The present disclosure relates to the field of lithium batteries, for example, to a current collector disk, and a battery including the current collector disk.

BACKGROUND

In a cylindrical lithium ion battery, a current collector disk serves to collect currents. It has been found that the structure design of the current collector disk is strongly related to safety of a cell, and the related art employs an integrated welding of the current collector disk to a surface of a pole piece of the cell. Under a condition that the cell undergoes thermal runaway, the current collector disk is disk deformed with the cell and becomes stuck at a pressure-relief opening, preventing active materials and gases inside the cell from being released in a timely manner, thereby causing the battery to experience thermal runaway, leading to safety issues such as fire and explosion.

SUMMARY

The present disclosure provides a current collector disk that enables the cell to release pressure in a timely manner.

The present disclosure provides a battery having a good quality and a high safety factor.

In a first aspect, an embodiment of the present disclosure provides a current collector disk including a disk body on which a plurality of infiltration holes is provided, the plurality of infiltration holes extending through the disk body in a direction of a thickness of the disk body, the disk body having a first side surface and a second side surface disposed oppositely, the first side surface being recessed with a plurality of grooves, at least one end of each of the plurality of grooves communicating with a respective one of the plurality of infiltration holes.
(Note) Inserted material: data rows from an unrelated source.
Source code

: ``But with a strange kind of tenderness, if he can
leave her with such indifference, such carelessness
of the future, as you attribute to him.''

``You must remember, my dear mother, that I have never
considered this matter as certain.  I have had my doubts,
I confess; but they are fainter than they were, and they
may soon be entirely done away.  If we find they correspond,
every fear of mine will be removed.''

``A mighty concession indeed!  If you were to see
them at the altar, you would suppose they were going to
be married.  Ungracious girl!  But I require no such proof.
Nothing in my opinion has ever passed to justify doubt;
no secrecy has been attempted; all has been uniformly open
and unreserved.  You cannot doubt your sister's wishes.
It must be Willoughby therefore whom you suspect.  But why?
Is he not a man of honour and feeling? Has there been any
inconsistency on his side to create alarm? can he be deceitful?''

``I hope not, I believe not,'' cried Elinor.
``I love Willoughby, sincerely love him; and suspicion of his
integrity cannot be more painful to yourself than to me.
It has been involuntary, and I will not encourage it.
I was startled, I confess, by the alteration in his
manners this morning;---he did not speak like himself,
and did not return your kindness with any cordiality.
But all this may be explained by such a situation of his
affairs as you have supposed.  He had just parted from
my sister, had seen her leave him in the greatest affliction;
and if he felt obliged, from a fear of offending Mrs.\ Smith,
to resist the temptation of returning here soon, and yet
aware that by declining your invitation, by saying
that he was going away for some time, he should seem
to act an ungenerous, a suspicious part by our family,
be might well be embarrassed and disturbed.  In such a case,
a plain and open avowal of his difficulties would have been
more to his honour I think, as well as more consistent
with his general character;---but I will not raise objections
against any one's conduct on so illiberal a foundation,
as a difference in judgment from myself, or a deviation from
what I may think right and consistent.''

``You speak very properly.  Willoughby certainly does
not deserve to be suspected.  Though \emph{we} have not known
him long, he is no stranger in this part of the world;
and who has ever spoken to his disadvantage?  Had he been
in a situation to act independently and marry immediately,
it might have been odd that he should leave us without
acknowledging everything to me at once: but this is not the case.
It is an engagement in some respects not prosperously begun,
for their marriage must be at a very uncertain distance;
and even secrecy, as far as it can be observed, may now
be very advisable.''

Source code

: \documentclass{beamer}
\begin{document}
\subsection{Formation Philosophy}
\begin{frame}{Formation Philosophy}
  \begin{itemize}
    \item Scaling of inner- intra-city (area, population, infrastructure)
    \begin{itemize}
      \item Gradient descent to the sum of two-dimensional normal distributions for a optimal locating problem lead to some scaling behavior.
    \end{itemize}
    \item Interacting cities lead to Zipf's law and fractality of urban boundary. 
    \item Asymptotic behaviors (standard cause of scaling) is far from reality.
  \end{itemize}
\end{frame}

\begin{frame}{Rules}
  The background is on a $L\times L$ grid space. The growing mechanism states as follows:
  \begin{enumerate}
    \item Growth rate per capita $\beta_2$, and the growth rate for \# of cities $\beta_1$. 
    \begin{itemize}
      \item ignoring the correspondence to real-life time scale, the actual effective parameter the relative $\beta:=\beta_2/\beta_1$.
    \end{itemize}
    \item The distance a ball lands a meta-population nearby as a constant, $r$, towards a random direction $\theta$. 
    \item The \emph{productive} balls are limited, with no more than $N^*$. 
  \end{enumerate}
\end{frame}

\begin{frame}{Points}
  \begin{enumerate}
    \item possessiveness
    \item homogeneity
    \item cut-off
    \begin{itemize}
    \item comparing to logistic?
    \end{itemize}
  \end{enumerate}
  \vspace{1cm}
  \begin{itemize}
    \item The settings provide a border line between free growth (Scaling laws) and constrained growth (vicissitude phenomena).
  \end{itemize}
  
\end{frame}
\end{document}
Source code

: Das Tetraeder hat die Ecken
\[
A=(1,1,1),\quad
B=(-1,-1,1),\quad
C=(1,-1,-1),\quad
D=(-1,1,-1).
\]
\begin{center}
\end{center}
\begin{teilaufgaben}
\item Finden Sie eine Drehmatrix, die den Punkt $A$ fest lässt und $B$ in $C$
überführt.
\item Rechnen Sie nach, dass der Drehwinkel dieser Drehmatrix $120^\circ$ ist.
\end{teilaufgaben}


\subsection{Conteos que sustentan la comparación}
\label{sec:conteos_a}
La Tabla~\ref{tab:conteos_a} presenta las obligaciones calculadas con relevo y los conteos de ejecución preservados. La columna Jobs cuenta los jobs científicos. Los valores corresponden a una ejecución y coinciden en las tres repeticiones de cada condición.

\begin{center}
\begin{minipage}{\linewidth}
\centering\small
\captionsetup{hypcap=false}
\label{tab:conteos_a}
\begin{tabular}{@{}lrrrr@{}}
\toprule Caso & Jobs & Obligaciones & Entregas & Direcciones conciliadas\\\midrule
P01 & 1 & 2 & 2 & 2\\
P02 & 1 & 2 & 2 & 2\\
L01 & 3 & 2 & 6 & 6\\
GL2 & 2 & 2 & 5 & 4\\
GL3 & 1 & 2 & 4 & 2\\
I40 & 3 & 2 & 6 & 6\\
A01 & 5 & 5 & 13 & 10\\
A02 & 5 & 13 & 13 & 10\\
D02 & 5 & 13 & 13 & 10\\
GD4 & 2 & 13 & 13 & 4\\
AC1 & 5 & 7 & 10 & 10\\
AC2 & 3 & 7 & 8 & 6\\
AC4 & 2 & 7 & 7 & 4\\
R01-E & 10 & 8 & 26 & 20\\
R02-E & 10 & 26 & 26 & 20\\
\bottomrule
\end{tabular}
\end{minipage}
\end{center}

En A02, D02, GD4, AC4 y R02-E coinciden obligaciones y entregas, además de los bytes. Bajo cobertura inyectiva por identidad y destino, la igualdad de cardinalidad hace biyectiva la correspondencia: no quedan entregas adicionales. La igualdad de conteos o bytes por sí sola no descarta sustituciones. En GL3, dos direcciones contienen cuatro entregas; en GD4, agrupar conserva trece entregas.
In a second aspect, an embodiment of the present disclosure provides a battery including the current collector disk as described above.

BRIEF DESCRIPTION OF THE DRAWINGS

The present disclosure is described in further detail below with reference to the accompanying drawings and embodiments.

FIG. 1 is a schematic diagram of a current collector disk according to an embodiment of the present disclosure.

FIG. 2 is a schematic cross-sectional view taken along A-A of FIG. 1.

In the drawings:

• • 1. disk body; 11. first side surface; 12. second side surface; 2. infiltration hole; 21. first hole; 22. second hole; 3. groove; 31. first groove; 32. second groove; 4. infiltration notch.

DETAILED DESCRIPTION

As shown in FIGS. 1 and 2, according to the present disclosure, a current collector disk includes a disk body 1 on which a plurality of infiltration holes 2 is provided for accelerating the infiltration of active substances by electrolytes. The plurality of infiltration holes 2 extend through the disk body 1 in a direction of a thickness of the disk body 1. The disk body 1 has a first side surface 11 and a second side surface 12 which are oppositely disposed. The first side surface 11 is recessed with a plurality of grooves 3. At least one end of each of the plurality of grooves 3 communicates with a respective one of the plurality of infiltration holes 2. By providing the groove 3, under a condition that a cell experiences a safety failure, the cell is deformed. The cell expands towards a direction of a pressure-relief channel, causing the disk body 1 to be squeezed and deformed. At this point, due to the lower strength of the grooves 3, a portion of the disk body 1 corresponding to the bottom of the grooves 3 is prone to rupture, which may provide space for the cell expansion. The current collector disk is deformed along with the cell, effectively alleviating the issue of the current collector disk blocking the pressure-relief channel. It may be understood that the infiltration holes 2 are hole structures provided on the disk body 1. Under a condition that the disk body 1 is subjected to external forces, the periphery of the infiltration holes 2 is prone to stress concentration. Connecting the grooves 3 with the infiltration holes 2 allows the grooves 3 to be located in areas of the disk body 1 where stress concentration occurs. Under a condition that the cell is deformed, the portion of the disk body 1 corresponding to the bottom of the grooves 3 may be quickly torn, ensuring that the internal pressure of a battery may be released in a timely manner.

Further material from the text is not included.